### The problem
When the string "NonnegativeMeasurableIntegral" occurs in a line of the records, show that line.

### Entries taken from a collection
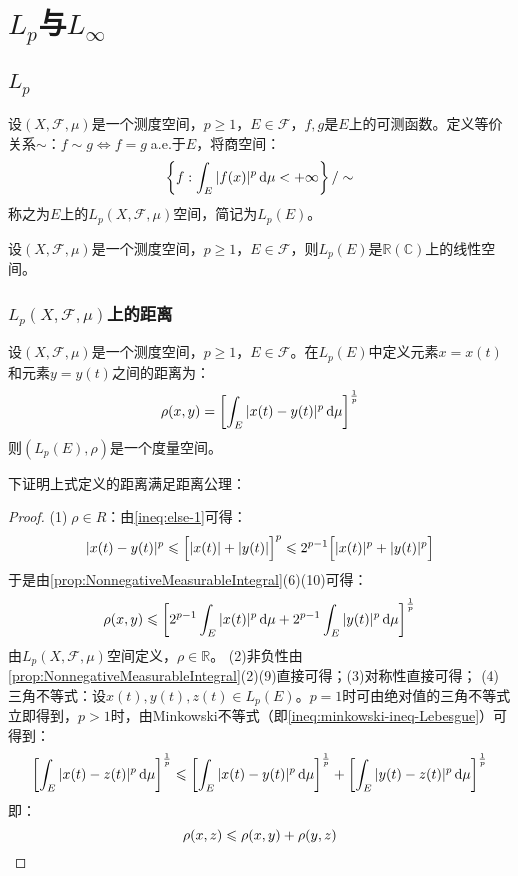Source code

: \section{$L_p$与$L_{\infty}$}

\subsection{$L_p$}
\begin{definition}
	设$(X,\mathscr{F},\mu)$是一个测度空间，$p\geqslant1$，$E\in\mathscr{F}$，$f,g$是$E$上的可测函数。定义等价关系$\sim$：$f\sim g\Leftrightarrow f=g\;$a.e.于$E$，将商空间：
	\begin{equation*}
		\left\{f:\int_{E}|f(x)|^p\mathop{}\!\mathrm{d}\mu<+\infty\right\}/\sim
	\end{equation*}
	称之为$E$上的$L_p(X,\mathscr{F},\mu)$空间，简记为$L_p(E)$。
\end{definition}
\begin{property}\label{prop:Lp}
	设$(X,\mathscr{F},\mu)$是一个测度空间，$p\geqslant1$，$E\in\mathscr{F}$，则$L_p(E)$是$\mathbb{R}(\mathbb{C})$上的线性空间。
\end{property}
\subsubsection{$L_p(X,\mathscr{F},\mu)$上的距离}
\begin{definition}
	设$(X,\mathscr{F},\mu)$是一个测度空间，$p\geqslant1$，$E\in\mathscr{F}$。在$L_p(E)$中定义元素$x=x(t)$和元素$y=y(t)$之间的距离为：
	\begin{equation*}
		\rho(x,y)=\left[\int_{E}|x(t)-y(t)|^p\mathop{}\!\mathrm{d}\mu\right]^\frac{1}{p}
	\end{equation*}
	则$(L_p(E),\rho)$是一个度量空间。
\end{definition}
下证明上式定义的距离满足距离公理：
\begin{proof}
	(1)$\;\rho\in R$：由\cref{ineq:else-1}可得：
	\begin{equation*}
		|x(t)-y(t)|^p\leqslant\Bigl[|x(t)|+|y(t)|\Bigr]^p\leqslant2^{p-1}\Bigl[|x(t)|^p+|y(t)|^p\Bigr]
	\end{equation*}
	于是由\cref{prop:NonnegativeMeasurableIntegral}(6)(10)可得：
	\begin{equation*}
		\rho(x,y)\leqslant\left[2^{p-1}\int_{E}|x(t)|^p\mathop{}\!\mathrm{d}\mu+2^{p-1}\int_{E}|y(t)|^p\mathop{}\!\mathrm{d}\mu\right]^{\frac{1}{p}}
	\end{equation*}
	由$L_p(X,\mathscr{F},\mu)$空间定义，$\rho\in\mathbb{R}$。
	(2)非负性由\cref{prop:NonnegativeMeasurableIntegral}(2)(9)直接可得；(3)对称性直接可得；
	(4)三角不等式：设$x(t),y(t),z(t)\in L_p(E)$。$p=1$时可由绝对值的三角不等式立即得到，$p>1$时，由Minkowski不等式（即\cref{ineq:minkowski-ineq-Lebesgue}）可得到：
	\begin{equation*}
		\left[\int_{E}|x(t)-z(t)|^p\mathop{}\!\mathrm{d}\mu\right]^{\frac{1}{p}} \leqslant \left[\int_{E}|x(t)-y(t)|^p\mathop{}\!\mathrm{d}\mu\right]^{\frac{1}{p}} + \left[\int_{E}|y(t)-z(t)|^p\mathop{}\!\mathrm{d}\mu\right]^{\frac{1}{p}}
	\end{equation*}
	即：
	\begin{equation*}
		\rho(x,z)\leqslant\rho(x,y)+\rho(y,z)\qedhere
	\end{equation*}
\end{proof}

### Written solution
	于是由\cref{prop:NonnegativeMeasurableIntegral}(6)(10)可得：
	(2)非负性由\cref{prop:NonnegativeMeasurableIntegral}(2)(9)直接可得；(3)对称性直接可得；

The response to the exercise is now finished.